Records from a data source =>
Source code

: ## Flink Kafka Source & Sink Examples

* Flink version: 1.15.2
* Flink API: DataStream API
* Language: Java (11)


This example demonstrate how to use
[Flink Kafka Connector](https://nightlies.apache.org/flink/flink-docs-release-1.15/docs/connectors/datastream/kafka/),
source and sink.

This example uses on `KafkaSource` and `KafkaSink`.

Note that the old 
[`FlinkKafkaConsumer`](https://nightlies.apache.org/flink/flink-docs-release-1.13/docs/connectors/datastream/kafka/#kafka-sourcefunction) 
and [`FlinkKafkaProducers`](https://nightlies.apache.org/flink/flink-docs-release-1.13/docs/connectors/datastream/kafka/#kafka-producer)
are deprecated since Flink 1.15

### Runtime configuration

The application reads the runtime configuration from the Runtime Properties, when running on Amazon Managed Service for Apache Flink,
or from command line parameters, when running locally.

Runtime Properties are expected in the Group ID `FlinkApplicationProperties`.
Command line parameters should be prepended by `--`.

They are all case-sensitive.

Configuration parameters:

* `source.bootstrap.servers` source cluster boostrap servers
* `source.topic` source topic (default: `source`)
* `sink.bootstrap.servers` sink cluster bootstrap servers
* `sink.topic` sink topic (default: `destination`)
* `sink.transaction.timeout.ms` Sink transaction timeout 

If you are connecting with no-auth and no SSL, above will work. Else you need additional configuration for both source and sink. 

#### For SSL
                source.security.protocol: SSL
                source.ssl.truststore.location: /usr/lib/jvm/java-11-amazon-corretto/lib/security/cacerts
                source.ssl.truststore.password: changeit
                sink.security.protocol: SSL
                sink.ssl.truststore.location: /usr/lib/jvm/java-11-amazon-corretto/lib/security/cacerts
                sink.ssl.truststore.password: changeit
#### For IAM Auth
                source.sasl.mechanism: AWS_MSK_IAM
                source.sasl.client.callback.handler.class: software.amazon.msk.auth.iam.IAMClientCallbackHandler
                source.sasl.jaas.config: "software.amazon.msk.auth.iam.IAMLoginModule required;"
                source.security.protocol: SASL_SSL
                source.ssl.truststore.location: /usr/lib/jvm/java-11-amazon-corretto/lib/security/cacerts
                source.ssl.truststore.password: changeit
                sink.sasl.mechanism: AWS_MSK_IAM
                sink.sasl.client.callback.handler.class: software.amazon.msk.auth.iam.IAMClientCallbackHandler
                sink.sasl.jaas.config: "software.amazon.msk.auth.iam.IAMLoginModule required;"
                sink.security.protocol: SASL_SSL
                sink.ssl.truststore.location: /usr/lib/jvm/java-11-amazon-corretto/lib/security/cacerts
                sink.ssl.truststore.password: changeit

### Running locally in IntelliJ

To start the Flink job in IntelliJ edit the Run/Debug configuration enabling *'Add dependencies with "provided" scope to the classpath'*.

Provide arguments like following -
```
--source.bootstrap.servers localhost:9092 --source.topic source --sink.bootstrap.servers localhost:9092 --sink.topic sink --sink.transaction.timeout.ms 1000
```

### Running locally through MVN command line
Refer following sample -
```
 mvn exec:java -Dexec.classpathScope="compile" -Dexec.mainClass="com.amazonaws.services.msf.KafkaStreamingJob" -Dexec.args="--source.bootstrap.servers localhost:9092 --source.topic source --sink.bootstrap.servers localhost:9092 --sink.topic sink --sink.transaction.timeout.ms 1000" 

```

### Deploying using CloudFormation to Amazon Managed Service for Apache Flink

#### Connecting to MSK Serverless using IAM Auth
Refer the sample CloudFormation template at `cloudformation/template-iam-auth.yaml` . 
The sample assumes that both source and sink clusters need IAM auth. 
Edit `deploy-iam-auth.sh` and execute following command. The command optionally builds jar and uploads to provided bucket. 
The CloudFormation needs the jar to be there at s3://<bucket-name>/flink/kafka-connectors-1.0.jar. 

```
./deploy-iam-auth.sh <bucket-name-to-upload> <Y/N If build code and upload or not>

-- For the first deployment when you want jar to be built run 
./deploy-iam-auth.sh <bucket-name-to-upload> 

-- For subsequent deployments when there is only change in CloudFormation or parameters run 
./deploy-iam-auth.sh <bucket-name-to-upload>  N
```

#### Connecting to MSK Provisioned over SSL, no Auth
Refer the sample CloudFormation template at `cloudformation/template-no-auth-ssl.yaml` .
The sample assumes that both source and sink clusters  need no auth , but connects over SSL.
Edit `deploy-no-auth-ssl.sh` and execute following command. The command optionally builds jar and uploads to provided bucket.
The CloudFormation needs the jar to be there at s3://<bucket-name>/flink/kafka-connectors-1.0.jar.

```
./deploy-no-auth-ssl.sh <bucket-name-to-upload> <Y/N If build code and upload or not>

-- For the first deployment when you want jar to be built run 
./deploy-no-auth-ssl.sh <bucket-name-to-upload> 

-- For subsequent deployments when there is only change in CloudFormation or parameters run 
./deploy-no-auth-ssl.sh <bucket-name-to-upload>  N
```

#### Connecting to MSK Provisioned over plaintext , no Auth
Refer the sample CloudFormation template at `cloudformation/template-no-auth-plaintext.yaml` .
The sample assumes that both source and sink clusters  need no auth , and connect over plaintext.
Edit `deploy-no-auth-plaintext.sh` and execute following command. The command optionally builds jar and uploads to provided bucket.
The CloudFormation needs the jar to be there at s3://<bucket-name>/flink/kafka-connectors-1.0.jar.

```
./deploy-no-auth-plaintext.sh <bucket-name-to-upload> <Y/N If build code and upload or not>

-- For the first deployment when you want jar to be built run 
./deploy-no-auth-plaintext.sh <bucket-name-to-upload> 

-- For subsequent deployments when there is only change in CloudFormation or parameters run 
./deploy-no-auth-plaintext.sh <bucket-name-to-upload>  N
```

WHAT IS NEEDED => Starting at the line above that contains "cluster bootstrap servers", write out each line exactly until the line that contains "sink.security.protocol: SSL" has been written, and stop there.

ANSWER TO THE EXERCISE =>
* `sink.bootstrap.servers` sink cluster bootstrap servers
* `sink.topic` sink topic (default: `destination`)
* `sink.transaction.timeout.ms` Sink transaction timeout 

If you are connecting with no-auth and no SSL, above will work. Else you need additional configuration for both source and sink. 

#### For SSL
                source.security.protocol: SSL
                source.ssl.truststore.location: /usr/lib/jvm/java-11-amazon-corretto/lib/security/cacerts
                source.ssl.truststore.password: changeit
                sink.security.protocol: SSL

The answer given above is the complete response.